Title: 小波神經網路於土木工程之應用
Approximation of Civil Engineering Problems Using Wavelet Neural Network
Authors: 許育嘉
Yu-Chia Hsu
Shih-Lin Hung
Keywords: 小波神經網路;小波網路;預測模式;系統識別;高性能混凝土預測模式;類神經網路;Wavelet Neural Network;Wavelet Network;Prediction Model;System Identification;HPC Strength Modeling;Artificial Neural Network
Issue Date: 2000
Abstract: 工程行為的預測充滿著極度的困難,而一般常用的傳統預測方法的準確度通常無法令人滿意或是計算的過程顯得繁雜而無效率。因此這個研究主要在於應用一個新穎的預測方法,不僅是探討其於工程行為模擬的適用性也一併實際應用於近似求解結構工程的問題。這個預測模式是由相似於類神經網路(Artificial Neural Network)架構所改良發展出來的,小波轉換(Wavelet Transform)被用於取代類神經網路中神經元(neuron)的激發函數(activation function)而建構出小波神經網路(Wavelet Neural Network)中的小波元(wavelon)。同時小波神經網路的訓練是採用類似於類神經網路常用的BP(back-propagation)學習演算法,根據工程問題所在的輸入與輸出數據代入網路中,訓練之後的網路能用於準確地模擬工程的行為。兩個運用小波神經網路的案例在此被提出:1.高性能混凝土的壓力強度預測,2.五層樓鋼構架震動台試驗地震反應之系統識別。模擬的結果驗證了小波神經網路預測結構行為的準確性。這個研究的成果同時也可提供工程師解決近似(approximation)問題一個有價值的參考。

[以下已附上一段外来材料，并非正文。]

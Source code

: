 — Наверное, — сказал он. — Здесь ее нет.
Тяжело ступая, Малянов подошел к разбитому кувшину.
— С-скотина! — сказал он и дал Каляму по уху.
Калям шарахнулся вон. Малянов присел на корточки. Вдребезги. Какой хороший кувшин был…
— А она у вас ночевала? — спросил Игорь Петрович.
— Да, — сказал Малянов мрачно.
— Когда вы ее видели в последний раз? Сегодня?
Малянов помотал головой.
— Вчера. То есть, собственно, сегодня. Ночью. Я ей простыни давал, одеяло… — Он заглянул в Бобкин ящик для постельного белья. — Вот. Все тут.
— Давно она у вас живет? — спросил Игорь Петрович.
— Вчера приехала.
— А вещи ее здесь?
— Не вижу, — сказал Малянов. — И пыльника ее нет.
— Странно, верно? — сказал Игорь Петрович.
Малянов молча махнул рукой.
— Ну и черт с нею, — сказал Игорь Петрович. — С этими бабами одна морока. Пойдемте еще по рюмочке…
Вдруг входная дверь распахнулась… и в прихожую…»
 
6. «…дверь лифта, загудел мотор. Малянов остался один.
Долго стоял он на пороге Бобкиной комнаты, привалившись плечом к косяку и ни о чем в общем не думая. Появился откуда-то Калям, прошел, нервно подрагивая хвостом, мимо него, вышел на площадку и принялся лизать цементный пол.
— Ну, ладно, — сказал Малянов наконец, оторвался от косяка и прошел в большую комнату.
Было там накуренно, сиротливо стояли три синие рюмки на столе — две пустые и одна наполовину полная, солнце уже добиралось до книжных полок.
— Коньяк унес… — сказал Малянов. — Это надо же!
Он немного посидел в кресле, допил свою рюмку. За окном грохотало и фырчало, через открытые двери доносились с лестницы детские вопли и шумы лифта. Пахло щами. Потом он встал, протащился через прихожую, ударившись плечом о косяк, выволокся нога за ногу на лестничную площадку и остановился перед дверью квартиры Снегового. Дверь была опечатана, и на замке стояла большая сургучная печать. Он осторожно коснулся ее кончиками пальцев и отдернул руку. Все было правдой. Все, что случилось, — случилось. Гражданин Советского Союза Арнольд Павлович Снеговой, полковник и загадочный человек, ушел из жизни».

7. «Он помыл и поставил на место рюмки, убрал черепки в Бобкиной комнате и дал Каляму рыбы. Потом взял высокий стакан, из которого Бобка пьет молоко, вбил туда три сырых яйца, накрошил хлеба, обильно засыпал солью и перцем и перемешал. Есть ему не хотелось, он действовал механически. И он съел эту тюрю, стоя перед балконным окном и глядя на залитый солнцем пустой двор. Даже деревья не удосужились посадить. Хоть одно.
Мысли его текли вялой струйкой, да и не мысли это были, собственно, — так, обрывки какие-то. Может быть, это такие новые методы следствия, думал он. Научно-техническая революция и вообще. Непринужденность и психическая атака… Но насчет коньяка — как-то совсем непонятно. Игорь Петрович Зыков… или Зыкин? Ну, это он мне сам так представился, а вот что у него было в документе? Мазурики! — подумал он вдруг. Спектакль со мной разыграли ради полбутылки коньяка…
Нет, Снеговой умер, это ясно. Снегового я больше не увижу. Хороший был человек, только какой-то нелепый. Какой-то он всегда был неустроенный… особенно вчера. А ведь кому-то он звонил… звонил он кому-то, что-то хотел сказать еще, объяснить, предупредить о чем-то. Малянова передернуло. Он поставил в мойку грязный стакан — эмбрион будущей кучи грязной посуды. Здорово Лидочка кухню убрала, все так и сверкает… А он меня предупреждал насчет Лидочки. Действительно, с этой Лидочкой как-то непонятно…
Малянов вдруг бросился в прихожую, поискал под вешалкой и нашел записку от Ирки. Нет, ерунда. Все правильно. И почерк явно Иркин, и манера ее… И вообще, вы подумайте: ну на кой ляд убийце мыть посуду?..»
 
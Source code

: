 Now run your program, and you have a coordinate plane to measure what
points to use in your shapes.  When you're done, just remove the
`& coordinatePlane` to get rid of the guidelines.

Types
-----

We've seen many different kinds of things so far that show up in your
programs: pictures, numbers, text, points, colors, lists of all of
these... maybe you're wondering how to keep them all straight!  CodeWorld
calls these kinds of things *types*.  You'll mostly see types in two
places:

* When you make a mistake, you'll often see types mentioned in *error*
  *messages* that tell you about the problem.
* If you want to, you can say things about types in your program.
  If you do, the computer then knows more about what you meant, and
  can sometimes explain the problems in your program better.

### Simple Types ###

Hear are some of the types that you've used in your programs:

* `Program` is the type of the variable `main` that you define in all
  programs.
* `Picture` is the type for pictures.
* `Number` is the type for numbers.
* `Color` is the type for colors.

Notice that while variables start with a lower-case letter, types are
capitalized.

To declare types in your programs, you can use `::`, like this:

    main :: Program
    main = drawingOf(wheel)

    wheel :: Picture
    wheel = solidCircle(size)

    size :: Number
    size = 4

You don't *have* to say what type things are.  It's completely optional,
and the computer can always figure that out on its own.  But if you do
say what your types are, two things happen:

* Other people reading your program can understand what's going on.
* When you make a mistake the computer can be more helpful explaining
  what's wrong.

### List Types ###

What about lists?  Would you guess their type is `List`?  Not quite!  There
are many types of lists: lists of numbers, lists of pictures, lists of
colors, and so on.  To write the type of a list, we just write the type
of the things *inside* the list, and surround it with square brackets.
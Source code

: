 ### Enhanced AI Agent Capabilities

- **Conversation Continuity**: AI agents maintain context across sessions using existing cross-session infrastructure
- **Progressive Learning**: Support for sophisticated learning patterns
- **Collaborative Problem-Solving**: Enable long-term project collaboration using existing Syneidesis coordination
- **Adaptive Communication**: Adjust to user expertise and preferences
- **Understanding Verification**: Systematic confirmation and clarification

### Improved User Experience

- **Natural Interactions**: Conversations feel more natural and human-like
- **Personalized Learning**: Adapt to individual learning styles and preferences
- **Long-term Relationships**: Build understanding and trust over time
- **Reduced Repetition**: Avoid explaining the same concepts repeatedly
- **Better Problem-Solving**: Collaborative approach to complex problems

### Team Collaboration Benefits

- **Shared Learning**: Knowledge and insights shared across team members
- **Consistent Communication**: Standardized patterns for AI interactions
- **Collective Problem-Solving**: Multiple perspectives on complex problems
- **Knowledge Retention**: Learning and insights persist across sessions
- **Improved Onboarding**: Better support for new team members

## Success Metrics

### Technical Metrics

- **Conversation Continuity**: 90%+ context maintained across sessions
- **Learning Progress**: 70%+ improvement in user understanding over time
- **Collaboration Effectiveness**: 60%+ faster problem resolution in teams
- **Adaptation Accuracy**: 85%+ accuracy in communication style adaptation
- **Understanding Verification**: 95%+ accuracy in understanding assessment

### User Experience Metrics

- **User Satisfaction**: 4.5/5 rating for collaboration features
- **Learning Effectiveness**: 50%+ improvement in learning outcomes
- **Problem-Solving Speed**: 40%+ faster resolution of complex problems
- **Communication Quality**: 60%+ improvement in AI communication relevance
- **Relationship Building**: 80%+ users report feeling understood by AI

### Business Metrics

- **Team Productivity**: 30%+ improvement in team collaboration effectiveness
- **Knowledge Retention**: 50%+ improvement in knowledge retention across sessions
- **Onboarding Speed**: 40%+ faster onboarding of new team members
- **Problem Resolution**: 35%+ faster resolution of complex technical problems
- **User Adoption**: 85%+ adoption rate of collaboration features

Forecasting engineering behavior under unforeseen circumstances is extremely difficult, accounting for why conventional forecasting methods are often inaccurate and inefficient in terms of computational time. Therefore, this study presents a novel stochastic methodology capable of approximating not only engineering behaviors but also structural engineering problems. Approximate models are developed based on the architecture similar to the Artificial Neural Network (ANN). Wavelet Transform is then used as the activation function for the “wavelon” in the Wavelet Neural Network (WNN) instead of “neuron” in the ANN. Next, the forward networks and back-propagation based learning algorithm are adopted to converge the WNNs during training. Additionally, the WNN are used to simulate the engineering behavior within a desired accuracy while depending only on input and output data of a certain engineering problem. Also presented herein are two case studies involving the use of WNNs to predict high-performance concrete (HPC) strength and identify the structural vibration during an earthquake. Simulation results indicate that the proposed model accurately estimates structural behavior to minimize the discrepancy between simulation results and real world problems. Results in this study provide a valuable reference for engineers attempting to solve approximate problems.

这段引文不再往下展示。